But, since I exist safely out of arms reach, for the moment, I’ll endeavour to look a little deeper, to divine some hidden meaning from so simple an action. I know not where we are travelling, but the journey shall reveal our true selves.

For nearly 35 years, I been encased in this crust of self loathing, entombed in a shell of depression and defeatism. I have been my own worst enemy, far worse than any man could ever have been to the course of my life. By luck or chance, but certainly not by design, I have muddled my way through to a point where I need two hands to count my blessings. Is my glass half full or half empty? It depends on the day.

You see, I’ve been a dreamer; a pie in the sky, excuse making machine. Do I know what I want? Well, no, but I know precisely what I don’t want; as though that consolation is going to get me somewhere.

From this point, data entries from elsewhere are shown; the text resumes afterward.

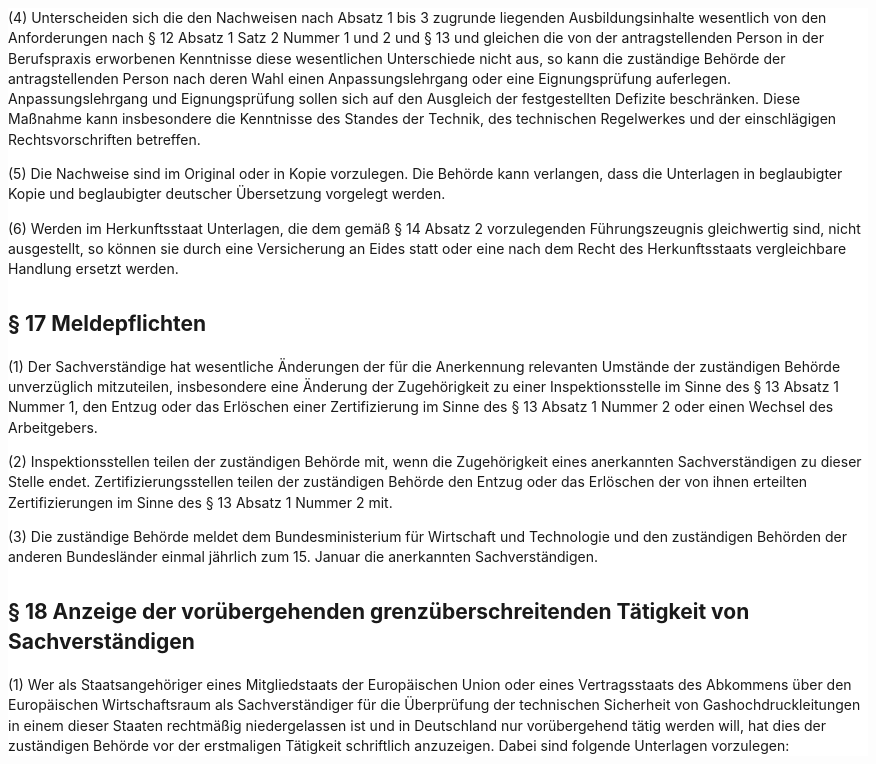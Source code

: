 (4) Unterscheiden sich die den Nachweisen nach Absatz 1 bis 3 zugrunde
liegenden Ausbildungsinhalte wesentlich von den Anforderungen nach §
12 Absatz 1 Satz 2 Nummer 1 und 2 und § 13 und gleichen die von der
antragstellenden Person in der Berufspraxis erworbenen Kenntnisse
diese wesentlichen Unterschiede nicht aus, so kann die zuständige
Behörde der antragstellenden Person nach deren Wahl einen
Anpassungslehrgang oder eine Eignungsprüfung auferlegen.
Anpassungslehrgang und Eignungsprüfung sollen sich auf den Ausgleich
der festgestellten Defizite beschränken. Diese Maßnahme kann
insbesondere die Kenntnisse des Standes der Technik, des technischen
Regelwerkes und der einschlägigen Rechtsvorschriften betreffen.

(5) Die Nachweise sind im Original oder in Kopie vorzulegen. Die
Behörde kann verlangen, dass die Unterlagen in beglaubigter Kopie und
beglaubigter deutscher Übersetzung vorgelegt werden.

(6) Werden im Herkunftsstaat Unterlagen, die dem gemäß § 14 Absatz 2
vorzulegenden Führungszeugnis gleichwertig sind, nicht ausgestellt, so
können sie durch eine Versicherung an Eides statt oder eine nach dem
Recht des Herkunftsstaats vergleichbare Handlung ersetzt werden.


## § 17 Meldepflichten

(1) Der Sachverständige hat wesentliche Änderungen der für die
Anerkennung relevanten Umstände der zuständigen Behörde unverzüglich
mitzuteilen, insbesondere eine Änderung der Zugehörigkeit zu einer
Inspektionsstelle im Sinne des § 13 Absatz 1 Nummer 1, den Entzug oder
das Erlöschen einer Zertifizierung im Sinne des § 13 Absatz 1 Nummer 2
oder einen Wechsel des Arbeitgebers.

(2) Inspektionsstellen teilen der zuständigen Behörde mit, wenn die
Zugehörigkeit eines anerkannten Sachverständigen zu dieser Stelle
endet. Zertifizierungsstellen teilen der zuständigen Behörde den
Entzug oder das Erlöschen der von ihnen erteilten Zertifizierungen im
Sinne des § 13 Absatz 1 Nummer 2 mit.

(3) Die zuständige Behörde meldet dem Bundesministerium für Wirtschaft
und Technologie und den zuständigen Behörden der anderen Bundesländer
einmal jährlich zum 15. Januar die anerkannten Sachverständigen.


## § 18 Anzeige der vorübergehenden grenzüberschreitenden Tätigkeit von Sachverständigen

(1) Wer als Staatsangehöriger eines Mitgliedstaats der Europäischen
Union oder eines Vertragsstaats des Abkommens über den Europäischen
Wirtschaftsraum als Sachverständiger für die Überprüfung der
technischen Sicherheit von Gashochdruckleitungen in einem dieser
Staaten rechtmäßig niedergelassen ist und in Deutschland nur
vorübergehend tätig werden will, hat dies der zuständigen Behörde vor
der erstmaligen Tätigkeit schriftlich anzuzeigen. Dabei sind folgende
Unterlagen vorzulegen:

It’s all about intention. What do you want? If you can’t define that one simple question beyond an inventory of your refrigerator, then you’re going to have problems sitting in the chair of your life. We can all dream of the mansion, or the cars, or the trophy wife and the perfect life; but what’s the difference between me, in my modest house with my minivan parked in the driveway and, well, mytrophy wife in the next room, and the guy who made it to the mansion? Is it luck? Is it skill? Is it intelligence? Or is it simply that his desire to get there was greater than my own?

Some of you may be lost and are now thinking of the goodies in your fridge, others may be nodding in agreement, wondering where I’m headed with this, and others still, may be reading this with sarcastic caution, holding an eye toward the door and feeling the itch to be left alone in your self-pity and your success, such as it is.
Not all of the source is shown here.